■ Records to process
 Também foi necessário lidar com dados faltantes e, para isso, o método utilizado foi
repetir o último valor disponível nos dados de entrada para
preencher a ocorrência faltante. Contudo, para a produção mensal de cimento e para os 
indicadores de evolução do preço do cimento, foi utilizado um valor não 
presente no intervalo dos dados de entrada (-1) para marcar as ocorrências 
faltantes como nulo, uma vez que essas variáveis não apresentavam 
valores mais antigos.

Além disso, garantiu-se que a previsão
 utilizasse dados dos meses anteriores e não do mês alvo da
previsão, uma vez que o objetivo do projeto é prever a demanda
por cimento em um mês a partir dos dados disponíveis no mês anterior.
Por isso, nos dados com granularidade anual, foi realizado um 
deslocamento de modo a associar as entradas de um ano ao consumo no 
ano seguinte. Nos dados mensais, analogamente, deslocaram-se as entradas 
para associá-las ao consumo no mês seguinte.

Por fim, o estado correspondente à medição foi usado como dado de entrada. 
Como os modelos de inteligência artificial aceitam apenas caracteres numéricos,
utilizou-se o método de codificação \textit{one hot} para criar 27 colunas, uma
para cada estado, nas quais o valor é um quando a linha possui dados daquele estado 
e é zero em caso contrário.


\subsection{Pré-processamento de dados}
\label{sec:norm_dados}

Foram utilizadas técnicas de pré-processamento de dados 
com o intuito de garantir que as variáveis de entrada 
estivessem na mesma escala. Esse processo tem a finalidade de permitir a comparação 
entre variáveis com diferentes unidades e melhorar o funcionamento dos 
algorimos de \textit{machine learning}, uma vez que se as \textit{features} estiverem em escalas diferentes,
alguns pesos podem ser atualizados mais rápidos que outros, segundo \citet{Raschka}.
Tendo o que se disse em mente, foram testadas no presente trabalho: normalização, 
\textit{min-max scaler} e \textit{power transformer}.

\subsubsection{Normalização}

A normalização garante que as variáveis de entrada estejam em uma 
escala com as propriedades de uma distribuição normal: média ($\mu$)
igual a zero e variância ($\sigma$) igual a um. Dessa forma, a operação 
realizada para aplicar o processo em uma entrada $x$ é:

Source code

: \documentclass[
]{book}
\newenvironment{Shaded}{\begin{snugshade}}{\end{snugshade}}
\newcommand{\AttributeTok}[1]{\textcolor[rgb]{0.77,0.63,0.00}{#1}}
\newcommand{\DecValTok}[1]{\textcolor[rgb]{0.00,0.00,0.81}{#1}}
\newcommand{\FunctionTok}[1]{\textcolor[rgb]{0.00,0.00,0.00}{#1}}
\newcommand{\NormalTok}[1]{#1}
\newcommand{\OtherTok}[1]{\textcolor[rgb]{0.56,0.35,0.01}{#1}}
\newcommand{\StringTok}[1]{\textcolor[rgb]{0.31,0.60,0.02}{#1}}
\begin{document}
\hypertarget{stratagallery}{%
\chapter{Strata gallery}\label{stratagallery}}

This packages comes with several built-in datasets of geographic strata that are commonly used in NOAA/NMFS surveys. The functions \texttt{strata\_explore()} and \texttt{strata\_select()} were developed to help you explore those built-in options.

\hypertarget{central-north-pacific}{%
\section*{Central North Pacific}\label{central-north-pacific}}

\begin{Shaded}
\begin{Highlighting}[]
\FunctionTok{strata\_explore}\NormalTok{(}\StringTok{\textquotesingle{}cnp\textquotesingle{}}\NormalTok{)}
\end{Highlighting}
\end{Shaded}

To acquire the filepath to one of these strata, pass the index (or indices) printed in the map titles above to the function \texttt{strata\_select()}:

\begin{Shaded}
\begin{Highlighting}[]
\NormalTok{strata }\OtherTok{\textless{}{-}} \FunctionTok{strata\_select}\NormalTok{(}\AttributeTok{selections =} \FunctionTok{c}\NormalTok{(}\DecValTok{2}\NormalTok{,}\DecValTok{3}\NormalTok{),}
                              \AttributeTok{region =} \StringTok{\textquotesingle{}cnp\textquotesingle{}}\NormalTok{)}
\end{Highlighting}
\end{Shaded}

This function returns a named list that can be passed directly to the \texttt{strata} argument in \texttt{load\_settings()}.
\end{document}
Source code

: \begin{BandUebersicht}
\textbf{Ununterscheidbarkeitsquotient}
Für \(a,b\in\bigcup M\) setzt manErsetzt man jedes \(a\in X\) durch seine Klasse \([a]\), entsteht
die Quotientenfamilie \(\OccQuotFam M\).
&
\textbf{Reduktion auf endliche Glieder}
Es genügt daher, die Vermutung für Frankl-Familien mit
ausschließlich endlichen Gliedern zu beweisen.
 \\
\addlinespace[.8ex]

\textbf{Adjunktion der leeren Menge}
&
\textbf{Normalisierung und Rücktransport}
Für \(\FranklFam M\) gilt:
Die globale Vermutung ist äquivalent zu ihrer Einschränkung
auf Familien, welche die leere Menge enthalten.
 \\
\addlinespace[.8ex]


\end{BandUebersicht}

■ Goal of the exercise
Using the data above, extract exactly the lines from the one that holds "indicadores de evolução" to the one that holds "Por fim, o estado", both ends included, and no others.

■ Response
indicadores de evolução do preço do cimento, foi utilizado um valor não 
presente no intervalo dos dados de entrada (-1) para marcar as ocorrências 
faltantes como nulo, uma vez que essas variáveis não apresentavam 
valores mais antigos.

Além disso, garantiu-se que a previsão
 utilizasse dados dos meses anteriores e não do mês alvo da
previsão, uma vez que o objetivo do projeto é prever a demanda
por cimento em um mês a partir dos dados disponíveis no mês anterior.
Por isso, nos dados com granularidade anual, foi realizado um 
deslocamento de modo a associar as entradas de um ano ao consumo no 
ano seguinte. Nos dados mensais, analogamente, deslocaram-se as entradas 
para associá-las ao consumo no mês seguinte.

Por fim, o estado correspondente à medição foi usado como dado de entrada. 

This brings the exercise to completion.